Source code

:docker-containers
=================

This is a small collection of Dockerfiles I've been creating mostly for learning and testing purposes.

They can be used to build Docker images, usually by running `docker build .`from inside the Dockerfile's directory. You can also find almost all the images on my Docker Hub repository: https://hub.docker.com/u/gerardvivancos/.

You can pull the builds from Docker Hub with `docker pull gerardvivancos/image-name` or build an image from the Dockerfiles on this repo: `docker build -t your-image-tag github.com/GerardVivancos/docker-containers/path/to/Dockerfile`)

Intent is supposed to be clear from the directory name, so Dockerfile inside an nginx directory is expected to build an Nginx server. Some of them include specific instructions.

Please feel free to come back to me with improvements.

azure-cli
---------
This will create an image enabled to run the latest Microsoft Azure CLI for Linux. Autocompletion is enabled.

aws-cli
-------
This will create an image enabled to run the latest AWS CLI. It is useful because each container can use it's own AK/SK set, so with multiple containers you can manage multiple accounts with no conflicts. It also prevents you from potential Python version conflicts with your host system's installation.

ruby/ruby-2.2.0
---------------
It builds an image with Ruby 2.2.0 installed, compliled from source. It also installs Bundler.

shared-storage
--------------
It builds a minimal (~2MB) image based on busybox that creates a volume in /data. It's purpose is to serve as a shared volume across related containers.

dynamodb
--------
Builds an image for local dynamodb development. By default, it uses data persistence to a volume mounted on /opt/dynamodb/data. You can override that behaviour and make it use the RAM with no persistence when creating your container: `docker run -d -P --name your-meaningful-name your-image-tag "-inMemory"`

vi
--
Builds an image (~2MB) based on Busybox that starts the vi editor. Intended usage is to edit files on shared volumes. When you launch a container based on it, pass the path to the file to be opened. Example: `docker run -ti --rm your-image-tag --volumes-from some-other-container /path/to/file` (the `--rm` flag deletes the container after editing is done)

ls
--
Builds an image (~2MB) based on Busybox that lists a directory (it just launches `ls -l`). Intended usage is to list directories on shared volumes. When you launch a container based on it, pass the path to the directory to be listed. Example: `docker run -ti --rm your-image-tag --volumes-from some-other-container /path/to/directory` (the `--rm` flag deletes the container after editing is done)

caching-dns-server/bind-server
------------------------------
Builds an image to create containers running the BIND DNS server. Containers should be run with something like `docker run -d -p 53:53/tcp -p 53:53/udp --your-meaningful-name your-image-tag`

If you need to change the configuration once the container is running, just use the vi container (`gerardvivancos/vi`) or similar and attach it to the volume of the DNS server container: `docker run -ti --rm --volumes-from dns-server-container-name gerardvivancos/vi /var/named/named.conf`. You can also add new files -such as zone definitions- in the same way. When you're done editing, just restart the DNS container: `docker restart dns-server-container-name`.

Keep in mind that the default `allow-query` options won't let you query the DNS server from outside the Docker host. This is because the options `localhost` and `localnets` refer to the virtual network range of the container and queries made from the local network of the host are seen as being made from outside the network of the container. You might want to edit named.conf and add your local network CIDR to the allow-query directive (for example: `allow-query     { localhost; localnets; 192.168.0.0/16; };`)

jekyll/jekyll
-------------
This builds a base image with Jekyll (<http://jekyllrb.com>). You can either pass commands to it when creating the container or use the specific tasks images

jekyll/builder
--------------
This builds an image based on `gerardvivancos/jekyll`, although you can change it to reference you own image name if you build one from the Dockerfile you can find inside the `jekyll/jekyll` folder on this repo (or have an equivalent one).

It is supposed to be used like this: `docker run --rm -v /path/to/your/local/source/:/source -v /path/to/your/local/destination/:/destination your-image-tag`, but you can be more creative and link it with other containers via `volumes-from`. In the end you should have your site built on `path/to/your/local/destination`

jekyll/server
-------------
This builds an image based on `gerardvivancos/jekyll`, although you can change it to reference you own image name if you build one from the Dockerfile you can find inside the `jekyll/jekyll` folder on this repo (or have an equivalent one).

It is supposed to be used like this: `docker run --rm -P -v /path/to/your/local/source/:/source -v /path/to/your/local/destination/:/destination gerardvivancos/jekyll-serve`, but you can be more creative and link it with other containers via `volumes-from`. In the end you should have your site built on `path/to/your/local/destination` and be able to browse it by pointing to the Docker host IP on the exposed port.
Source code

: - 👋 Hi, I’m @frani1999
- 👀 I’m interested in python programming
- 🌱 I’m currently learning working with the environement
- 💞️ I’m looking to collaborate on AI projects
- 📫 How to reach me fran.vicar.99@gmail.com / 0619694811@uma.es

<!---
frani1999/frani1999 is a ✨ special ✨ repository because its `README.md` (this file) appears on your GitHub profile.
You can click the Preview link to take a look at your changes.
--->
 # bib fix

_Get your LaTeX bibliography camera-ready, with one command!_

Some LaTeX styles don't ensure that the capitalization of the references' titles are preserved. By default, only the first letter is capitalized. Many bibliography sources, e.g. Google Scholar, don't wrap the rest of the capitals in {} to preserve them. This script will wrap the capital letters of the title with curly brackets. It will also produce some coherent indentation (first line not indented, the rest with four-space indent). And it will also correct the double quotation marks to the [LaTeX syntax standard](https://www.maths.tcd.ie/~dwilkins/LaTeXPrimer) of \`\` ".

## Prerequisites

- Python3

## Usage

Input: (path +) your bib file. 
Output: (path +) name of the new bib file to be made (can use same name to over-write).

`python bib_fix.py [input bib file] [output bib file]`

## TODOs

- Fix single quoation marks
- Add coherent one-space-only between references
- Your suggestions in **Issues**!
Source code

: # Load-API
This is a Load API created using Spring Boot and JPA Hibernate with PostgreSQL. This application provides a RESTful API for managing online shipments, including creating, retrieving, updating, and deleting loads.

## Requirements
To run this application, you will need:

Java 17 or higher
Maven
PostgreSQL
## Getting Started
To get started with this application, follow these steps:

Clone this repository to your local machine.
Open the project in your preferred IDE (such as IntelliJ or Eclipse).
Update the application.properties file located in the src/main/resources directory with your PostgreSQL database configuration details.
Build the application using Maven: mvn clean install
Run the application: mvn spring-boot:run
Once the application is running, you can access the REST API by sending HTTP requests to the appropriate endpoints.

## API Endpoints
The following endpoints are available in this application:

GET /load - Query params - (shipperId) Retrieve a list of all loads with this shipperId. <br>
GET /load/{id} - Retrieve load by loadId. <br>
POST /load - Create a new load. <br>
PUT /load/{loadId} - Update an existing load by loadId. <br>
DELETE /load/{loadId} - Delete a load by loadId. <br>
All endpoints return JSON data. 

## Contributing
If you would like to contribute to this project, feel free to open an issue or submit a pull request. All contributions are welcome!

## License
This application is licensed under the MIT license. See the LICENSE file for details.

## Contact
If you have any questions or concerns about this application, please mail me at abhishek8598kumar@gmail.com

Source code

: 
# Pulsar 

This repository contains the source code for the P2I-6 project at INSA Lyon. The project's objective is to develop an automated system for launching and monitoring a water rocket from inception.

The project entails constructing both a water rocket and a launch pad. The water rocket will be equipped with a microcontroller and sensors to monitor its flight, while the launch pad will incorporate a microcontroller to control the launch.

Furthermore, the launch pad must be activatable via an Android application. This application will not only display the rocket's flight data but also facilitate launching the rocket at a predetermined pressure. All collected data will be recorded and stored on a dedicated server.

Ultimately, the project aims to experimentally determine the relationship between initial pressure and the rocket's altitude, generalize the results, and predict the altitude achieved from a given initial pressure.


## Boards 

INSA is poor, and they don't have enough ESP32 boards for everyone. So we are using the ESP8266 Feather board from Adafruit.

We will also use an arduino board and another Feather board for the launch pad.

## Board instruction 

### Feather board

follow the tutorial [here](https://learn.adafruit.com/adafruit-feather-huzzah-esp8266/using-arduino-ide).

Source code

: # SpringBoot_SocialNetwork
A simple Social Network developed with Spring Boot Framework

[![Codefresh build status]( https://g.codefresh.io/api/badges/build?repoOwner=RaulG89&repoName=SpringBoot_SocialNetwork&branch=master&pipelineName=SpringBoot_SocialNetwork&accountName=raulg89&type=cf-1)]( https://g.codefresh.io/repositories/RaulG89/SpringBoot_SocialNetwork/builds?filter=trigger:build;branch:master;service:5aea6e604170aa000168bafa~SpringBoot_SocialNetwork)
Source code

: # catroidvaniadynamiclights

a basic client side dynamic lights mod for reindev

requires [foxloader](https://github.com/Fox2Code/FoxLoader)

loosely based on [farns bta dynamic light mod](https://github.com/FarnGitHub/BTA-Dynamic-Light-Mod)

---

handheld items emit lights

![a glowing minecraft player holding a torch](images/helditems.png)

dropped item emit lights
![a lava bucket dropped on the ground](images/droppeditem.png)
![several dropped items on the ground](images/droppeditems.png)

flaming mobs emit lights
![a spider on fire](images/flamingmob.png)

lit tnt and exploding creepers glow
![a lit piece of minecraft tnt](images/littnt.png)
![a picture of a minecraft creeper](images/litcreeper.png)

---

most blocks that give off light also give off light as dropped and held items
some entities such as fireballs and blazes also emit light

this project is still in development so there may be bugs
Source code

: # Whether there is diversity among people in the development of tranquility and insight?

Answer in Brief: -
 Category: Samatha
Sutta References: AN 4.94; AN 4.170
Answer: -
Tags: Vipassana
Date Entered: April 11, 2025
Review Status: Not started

-*-

### What you are asked to do
In the answer, include exactly the lines from the line containing "Sutta References: AN 4.94; AN 4.170" through the end of the data, and nothing else.

### Output of the task
Sutta References: AN 4.94; AN 4.170
Answer: -
Tags: Vipassana
Date Entered: April 11, 2025
Review Status: Not started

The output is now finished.